::: Exercise material :::

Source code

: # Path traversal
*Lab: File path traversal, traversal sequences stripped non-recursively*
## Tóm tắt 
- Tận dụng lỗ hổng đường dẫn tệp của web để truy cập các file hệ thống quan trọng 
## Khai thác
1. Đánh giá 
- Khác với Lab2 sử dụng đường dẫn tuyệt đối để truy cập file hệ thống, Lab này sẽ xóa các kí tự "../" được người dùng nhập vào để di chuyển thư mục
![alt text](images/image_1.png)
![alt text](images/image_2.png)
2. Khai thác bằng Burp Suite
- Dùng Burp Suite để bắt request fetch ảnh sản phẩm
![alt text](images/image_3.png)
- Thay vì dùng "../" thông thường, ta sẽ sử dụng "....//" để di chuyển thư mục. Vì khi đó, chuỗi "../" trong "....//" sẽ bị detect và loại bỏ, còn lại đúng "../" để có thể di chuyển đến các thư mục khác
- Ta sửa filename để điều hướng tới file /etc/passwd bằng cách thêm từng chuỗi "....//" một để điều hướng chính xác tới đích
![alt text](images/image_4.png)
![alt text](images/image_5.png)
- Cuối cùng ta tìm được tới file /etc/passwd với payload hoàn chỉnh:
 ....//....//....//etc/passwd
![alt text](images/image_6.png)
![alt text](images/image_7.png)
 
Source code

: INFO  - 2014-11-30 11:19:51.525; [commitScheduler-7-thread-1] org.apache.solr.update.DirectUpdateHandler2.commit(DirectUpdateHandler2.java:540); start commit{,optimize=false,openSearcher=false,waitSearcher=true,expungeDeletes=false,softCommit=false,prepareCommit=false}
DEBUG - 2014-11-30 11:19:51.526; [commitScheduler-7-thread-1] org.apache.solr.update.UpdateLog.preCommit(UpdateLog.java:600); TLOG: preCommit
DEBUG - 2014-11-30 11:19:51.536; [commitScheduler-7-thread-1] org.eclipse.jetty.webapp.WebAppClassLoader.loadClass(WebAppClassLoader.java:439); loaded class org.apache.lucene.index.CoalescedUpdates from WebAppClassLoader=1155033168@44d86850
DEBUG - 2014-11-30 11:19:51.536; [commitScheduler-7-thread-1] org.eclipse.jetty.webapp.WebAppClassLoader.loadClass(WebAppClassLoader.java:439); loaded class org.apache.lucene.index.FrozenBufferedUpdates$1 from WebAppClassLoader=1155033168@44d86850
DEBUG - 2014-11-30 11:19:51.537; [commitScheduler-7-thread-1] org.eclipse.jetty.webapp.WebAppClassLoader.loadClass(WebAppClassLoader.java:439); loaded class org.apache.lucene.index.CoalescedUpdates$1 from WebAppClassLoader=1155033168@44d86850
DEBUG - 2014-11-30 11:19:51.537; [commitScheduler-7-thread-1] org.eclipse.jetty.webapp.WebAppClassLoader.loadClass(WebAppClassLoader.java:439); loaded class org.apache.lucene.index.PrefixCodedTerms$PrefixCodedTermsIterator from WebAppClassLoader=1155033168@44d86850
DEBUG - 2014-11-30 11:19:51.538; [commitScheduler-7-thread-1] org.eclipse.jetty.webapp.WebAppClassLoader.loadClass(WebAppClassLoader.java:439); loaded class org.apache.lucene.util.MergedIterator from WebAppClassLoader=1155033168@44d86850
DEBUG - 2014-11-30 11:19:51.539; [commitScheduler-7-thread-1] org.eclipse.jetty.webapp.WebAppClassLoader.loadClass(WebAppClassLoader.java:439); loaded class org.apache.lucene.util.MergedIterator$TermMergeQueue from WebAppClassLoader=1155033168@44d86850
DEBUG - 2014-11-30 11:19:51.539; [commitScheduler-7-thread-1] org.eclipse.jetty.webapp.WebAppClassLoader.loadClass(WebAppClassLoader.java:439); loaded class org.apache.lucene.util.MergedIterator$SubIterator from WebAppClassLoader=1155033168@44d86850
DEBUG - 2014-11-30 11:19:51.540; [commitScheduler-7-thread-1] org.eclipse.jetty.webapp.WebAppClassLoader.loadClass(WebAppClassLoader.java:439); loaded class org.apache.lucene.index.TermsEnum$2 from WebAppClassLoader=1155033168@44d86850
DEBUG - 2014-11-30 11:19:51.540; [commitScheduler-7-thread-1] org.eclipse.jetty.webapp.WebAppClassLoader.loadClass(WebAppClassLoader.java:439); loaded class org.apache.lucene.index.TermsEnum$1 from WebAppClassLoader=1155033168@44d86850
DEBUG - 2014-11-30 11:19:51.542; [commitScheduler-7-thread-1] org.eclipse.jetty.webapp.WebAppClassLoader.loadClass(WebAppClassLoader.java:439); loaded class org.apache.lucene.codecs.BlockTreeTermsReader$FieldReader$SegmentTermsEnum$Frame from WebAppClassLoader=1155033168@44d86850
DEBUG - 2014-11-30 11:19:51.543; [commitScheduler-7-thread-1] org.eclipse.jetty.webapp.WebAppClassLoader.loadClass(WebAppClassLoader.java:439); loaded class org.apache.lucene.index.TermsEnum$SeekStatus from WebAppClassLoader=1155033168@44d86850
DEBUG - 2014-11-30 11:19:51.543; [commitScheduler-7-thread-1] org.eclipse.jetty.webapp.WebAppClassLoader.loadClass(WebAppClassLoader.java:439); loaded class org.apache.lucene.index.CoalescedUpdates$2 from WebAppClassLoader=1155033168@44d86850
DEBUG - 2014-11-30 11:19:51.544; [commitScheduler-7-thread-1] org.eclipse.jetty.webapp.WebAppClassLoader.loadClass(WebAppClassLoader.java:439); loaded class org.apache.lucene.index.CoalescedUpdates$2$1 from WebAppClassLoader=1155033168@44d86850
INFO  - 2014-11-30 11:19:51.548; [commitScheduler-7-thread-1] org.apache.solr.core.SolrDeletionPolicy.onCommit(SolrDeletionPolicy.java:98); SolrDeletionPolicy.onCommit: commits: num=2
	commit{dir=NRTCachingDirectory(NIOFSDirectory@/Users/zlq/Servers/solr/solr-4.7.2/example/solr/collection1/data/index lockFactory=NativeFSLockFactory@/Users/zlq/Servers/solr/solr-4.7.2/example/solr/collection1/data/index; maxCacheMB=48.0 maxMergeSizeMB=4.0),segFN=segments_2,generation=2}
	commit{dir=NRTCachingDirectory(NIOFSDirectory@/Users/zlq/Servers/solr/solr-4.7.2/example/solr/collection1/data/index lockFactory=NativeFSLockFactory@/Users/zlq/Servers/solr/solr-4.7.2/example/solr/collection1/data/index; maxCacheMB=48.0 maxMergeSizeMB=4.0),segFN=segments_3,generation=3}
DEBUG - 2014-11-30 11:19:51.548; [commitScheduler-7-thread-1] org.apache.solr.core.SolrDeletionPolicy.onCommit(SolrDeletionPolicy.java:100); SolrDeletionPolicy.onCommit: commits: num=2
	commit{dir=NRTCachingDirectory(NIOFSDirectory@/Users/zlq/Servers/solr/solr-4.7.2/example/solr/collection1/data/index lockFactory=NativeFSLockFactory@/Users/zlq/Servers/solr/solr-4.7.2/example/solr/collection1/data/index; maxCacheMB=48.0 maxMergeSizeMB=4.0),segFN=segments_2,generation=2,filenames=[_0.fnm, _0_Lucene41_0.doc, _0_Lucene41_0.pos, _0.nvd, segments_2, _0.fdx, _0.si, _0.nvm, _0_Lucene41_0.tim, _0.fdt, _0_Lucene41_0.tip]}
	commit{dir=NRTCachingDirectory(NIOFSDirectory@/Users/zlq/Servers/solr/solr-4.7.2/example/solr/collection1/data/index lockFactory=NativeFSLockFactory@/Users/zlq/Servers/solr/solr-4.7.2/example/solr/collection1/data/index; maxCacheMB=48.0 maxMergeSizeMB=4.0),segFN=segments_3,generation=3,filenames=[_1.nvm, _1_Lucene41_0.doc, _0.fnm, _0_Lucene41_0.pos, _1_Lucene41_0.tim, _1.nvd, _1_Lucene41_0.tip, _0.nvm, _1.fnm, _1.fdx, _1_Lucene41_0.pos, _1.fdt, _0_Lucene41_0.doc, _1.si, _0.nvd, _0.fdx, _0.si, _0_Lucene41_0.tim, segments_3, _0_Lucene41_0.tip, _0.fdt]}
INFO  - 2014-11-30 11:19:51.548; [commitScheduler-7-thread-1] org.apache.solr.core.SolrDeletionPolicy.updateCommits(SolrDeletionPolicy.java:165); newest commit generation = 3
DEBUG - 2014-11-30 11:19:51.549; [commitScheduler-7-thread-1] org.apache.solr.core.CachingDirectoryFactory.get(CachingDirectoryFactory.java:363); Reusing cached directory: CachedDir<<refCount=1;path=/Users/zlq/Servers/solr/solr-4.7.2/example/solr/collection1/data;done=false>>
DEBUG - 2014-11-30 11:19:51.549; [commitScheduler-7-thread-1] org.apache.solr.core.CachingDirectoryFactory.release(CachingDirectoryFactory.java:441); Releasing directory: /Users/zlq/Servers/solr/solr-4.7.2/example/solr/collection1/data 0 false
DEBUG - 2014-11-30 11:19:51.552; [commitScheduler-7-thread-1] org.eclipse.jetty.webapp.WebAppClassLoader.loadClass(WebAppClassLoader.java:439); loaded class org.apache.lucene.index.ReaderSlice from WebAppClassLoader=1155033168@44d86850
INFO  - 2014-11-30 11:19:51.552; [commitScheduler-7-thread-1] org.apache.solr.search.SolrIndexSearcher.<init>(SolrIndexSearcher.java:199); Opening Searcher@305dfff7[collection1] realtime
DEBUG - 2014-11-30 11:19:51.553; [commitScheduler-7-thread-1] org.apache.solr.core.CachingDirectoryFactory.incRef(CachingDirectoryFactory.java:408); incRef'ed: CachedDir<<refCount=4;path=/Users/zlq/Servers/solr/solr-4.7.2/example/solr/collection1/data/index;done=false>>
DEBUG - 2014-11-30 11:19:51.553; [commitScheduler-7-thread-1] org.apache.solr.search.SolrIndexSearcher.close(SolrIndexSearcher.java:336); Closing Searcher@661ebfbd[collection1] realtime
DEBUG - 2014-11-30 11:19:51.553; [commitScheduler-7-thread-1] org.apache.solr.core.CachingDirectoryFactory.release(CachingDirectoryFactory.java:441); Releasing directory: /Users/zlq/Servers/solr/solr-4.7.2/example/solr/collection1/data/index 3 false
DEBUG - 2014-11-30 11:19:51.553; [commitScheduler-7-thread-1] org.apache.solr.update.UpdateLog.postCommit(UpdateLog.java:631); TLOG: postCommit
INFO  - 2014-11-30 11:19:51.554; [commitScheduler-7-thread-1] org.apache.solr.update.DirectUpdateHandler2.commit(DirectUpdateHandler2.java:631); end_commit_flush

:::

What you retype should run from the first line of the entries above through the line containing "loaded class org.apache.lucene.index.FrozenBufferedUpdates$1", exactly and in full.

#### [Written solution]
Source code

: # Path traversal
*Lab: File path traversal, traversal sequences stripped non-recursively*
## Tóm tắt 
- Tận dụng lỗ hổng đường dẫn tệp của web để truy cập các file hệ thống quan trọng 
## Khai thác
1. Đánh giá 
- Khác với Lab2 sử dụng đường dẫn tuyệt đối để truy cập file hệ thống, Lab này sẽ xóa các kí tự "../" được người dùng nhập vào để di chuyển thư mục
![alt text](images/image_1.png)
![alt text](images/image_2.png)
2. Khai thác bằng Burp Suite
- Dùng Burp Suite để bắt request fetch ảnh sản phẩm
![alt text](images/image_3.png)
- Thay vì dùng "../" thông thường, ta sẽ sử dụng "....//" để di chuyển thư mục. Vì khi đó, chuỗi "../" trong "....//" sẽ bị detect và loại bỏ, còn lại đúng "../" để có thể di chuyển đến các thư mục khác
- Ta sửa filename để điều hướng tới file /etc/passwd bằng cách thêm từng chuỗi "....//" một để điều hướng chính xác tới đích
![alt text](images/image_4.png)
![alt text](images/image_5.png)
- Cuối cùng ta tìm được tới file /etc/passwd với payload hoàn chỉnh:
 ....//....//....//etc/passwd
![alt text](images/image_6.png)
![alt text](images/image_7.png)
 
Source code

: INFO  - 2014-11-30 11:19:51.525; [commitScheduler-7-thread-1] org.apache.solr.update.DirectUpdateHandler2.commit(DirectUpdateHandler2.java:540); start commit{,optimize=false,openSearcher=false,waitSearcher=true,expungeDeletes=false,softCommit=false,prepareCommit=false}
DEBUG - 2014-11-30 11:19:51.526; [commitScheduler-7-thread-1] org.apache.solr.update.UpdateLog.preCommit(UpdateLog.java:600); TLOG: preCommit
DEBUG - 2014-11-30 11:19:51.536; [commitScheduler-7-thread-1] org.eclipse.jetty.webapp.WebAppClassLoader.loadClass(WebAppClassLoader.java:439); loaded class org.apache.lucene.index.CoalescedUpdates from WebAppClassLoader=1155033168@44d86850
DEBUG - 2014-11-30 11:19:51.536; [commitScheduler-7-thread-1] org.eclipse.jetty.webapp.WebAppClassLoader.loadClass(WebAppClassLoader.java:439); loaded class org.apache.lucene.index.FrozenBufferedUpdates$1 from WebAppClassLoader=1155033168@44d86850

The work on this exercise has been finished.